Far from the distant world where white people lived and ruled, busy formulating policies that would soon impact them all, policies that invited in certain immigrants, offering them privileged rights, while denying them of the local black population, restricting their ability to move from one area to another, fracturing families, keeping them in poverty.

Everything changed when her mother left to join her father due to illness, to be near medical support and soon after, her grandmother died, requiring them all to leave and join their parents.

A New Era, Fractured Families and Apartheid

It would be fortuitous timing as a year later, in 1948, the Boers came into power and laws were formulated restricting the movement of Africans. Had her grandmother died later, they may not have legally been able to rejoin them.

The move to live with their parents introduced them to a less harmonious world, one where police raids occurred and crime existed. Within the law or outside the law, there was reason to be more careful and fearful. The importance of attaining an education was the focus, to rise above.

The year I left primary school was the year that education became racially segregated. Hitherto, white pupils, African pupils coloured pupils, and Indian pupils could, theoretically, attend the same school. After 1955, the law forbade that practice. There would be different Departments of Education for the different race groups.

Her years of education were dependent on her attitude, some years she did well, others she lapsed, eventually her focus concentrated on becoming a teacher, though in her initial attempts to secure a position, she would initially be thwarted. Her real life lessons were only just beginning.

Lessons from the Real World

Father began hinting at what might at the root of my problem: I had omitted to offer the Secretary of the School Board “something” and people were telling him it would be donkey’s years before I would get a post if we did not oil  this gentleman’s palm.

Though she had done well in her classes, they were inadequate and wholly misleading as to how to prepare to teach children from poor homes, without textbooks, without exercise books, without materials.

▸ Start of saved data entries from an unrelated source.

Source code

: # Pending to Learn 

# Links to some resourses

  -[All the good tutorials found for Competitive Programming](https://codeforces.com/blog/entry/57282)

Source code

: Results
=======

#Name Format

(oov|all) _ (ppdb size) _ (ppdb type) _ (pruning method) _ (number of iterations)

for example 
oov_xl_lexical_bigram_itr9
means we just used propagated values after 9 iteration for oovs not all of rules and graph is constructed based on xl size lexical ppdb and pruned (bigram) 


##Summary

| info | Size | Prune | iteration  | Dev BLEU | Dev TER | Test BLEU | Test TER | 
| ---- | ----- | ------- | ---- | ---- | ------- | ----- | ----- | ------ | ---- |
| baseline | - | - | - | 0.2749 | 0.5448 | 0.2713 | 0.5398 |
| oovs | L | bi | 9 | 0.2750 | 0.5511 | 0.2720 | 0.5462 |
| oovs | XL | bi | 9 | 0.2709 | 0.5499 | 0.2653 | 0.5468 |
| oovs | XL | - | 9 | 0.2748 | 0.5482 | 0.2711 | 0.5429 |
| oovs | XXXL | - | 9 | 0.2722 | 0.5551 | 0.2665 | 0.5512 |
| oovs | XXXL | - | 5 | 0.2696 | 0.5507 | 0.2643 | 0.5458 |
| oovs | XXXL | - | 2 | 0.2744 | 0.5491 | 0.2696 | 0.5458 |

Trained to teach children from homes where there was a father and a mother, most of her pupils came from women-headed homes. And those women stayed in at their places of employment: busy being smiling servants minding white babies.

Not having books is one of the misdemeanors punishable by corporal punishment. The beatings and probably the sheer embarrassment that must surely accompany the daily proclamation of one’s poverty, prompted a lot of the pupils to pilfer. The very young do not always understand that poverty is supposed to ennobling…

The first class she would teach would have 72 pupils and had all been well, they should have been aged 11 or 12. All was not well however, the children ranged in age from 9 to 19 and the variation in skills just as wide.

Due to her principled stance, that first job would take a while in coming. Unemployed, but desperate to work, she accepted a job at the local fisheries.

Eventually she is offered a teaching job, experiencing the few joys and many disappointments inherent in an unfair, overstretched, oppressive system.

All along, I had known the agony for which some were destined. Such is the design of the government. And such is the abetting by even those of us who regard ourselves as oppressed.  Which we are. But we are also called upon to help in that oppression and unwittingly become instruments of it.

A Woman’s Lot

And then comes the intersection of youth with a newly developing career and as a woman, the added risk of pregnancy. Magona’s challenges are only just beginning and her teaching jobs will become continuously thwarted by how society expects women to behave. The arrival of her own children will force her from her role and into domestic service herself, and really open her eyes to how the other live.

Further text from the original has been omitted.